__Instructions for the task__. Among these records, which lines include "Generator"? Copy them out.

__Information__.
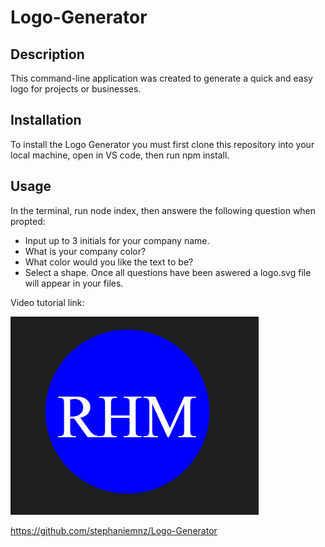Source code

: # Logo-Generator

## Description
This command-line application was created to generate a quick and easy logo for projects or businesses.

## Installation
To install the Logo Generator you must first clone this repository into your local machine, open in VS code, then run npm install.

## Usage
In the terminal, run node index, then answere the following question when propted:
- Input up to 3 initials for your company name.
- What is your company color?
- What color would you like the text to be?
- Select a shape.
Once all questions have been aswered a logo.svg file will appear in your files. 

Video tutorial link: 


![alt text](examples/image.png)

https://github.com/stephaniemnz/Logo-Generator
* * *
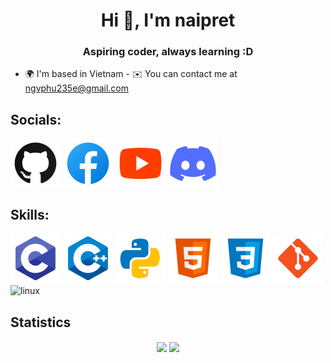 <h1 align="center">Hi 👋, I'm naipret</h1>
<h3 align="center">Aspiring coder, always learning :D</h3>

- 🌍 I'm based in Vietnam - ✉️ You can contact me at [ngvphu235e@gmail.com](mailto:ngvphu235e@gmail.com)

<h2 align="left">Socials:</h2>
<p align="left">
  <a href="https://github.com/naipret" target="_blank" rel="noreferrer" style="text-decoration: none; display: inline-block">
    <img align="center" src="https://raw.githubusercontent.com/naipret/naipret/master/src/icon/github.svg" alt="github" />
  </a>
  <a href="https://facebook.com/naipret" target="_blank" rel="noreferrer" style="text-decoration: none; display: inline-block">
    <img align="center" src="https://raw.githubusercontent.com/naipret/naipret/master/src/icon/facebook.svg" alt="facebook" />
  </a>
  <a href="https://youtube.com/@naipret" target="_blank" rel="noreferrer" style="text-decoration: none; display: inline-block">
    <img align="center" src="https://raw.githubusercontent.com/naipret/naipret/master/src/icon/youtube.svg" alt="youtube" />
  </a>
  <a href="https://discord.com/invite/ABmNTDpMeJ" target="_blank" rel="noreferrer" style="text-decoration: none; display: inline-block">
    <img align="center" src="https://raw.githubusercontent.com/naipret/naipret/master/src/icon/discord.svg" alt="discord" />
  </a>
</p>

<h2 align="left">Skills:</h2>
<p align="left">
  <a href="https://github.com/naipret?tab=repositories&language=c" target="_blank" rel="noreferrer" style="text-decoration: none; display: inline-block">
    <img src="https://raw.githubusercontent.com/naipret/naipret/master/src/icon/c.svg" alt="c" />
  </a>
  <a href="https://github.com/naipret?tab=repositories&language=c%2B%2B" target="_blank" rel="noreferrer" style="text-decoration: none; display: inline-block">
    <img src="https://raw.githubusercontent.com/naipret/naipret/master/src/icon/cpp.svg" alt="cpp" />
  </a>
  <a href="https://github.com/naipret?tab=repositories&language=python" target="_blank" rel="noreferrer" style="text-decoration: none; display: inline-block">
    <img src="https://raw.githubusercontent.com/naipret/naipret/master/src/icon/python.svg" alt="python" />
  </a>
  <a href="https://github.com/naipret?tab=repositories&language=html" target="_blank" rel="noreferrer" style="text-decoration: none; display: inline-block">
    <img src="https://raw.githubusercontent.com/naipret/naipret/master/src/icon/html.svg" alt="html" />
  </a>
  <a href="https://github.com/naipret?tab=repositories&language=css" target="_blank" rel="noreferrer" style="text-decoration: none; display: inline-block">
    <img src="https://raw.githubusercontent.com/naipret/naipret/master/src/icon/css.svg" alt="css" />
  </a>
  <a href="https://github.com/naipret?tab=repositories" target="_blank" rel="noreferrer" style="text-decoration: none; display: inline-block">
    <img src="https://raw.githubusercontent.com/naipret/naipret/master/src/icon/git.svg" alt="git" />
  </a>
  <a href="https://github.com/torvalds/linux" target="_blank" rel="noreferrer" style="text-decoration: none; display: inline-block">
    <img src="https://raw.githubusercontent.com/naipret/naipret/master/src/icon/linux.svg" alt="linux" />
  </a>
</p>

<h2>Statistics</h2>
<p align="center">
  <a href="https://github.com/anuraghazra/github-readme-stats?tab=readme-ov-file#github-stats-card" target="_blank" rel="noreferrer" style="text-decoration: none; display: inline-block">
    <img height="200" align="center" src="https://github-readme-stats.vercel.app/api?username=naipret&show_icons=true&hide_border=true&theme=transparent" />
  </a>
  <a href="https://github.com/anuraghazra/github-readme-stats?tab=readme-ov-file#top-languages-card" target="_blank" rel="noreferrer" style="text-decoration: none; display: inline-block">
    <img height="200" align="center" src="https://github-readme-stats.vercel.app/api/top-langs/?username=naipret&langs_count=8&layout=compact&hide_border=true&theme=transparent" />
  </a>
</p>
...
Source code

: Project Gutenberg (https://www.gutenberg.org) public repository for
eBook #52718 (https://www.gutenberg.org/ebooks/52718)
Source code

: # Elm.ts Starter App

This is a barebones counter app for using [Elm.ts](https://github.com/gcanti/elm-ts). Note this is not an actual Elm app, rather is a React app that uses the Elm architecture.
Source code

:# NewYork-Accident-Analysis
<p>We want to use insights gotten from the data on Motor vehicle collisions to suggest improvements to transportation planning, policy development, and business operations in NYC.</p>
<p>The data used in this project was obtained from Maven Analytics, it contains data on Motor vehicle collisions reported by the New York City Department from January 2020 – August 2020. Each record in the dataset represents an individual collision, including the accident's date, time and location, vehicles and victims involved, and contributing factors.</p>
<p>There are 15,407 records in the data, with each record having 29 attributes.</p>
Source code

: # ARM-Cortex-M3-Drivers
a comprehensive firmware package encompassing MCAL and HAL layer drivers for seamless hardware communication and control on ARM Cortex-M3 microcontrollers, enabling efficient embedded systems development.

__Solution to the problem__.
: # Logo-Generator
To install the Logo Generator you must first clone this repository into your local machine, open in VS code, then run npm install.
https://github.com/stephaniemnz/Logo-Generator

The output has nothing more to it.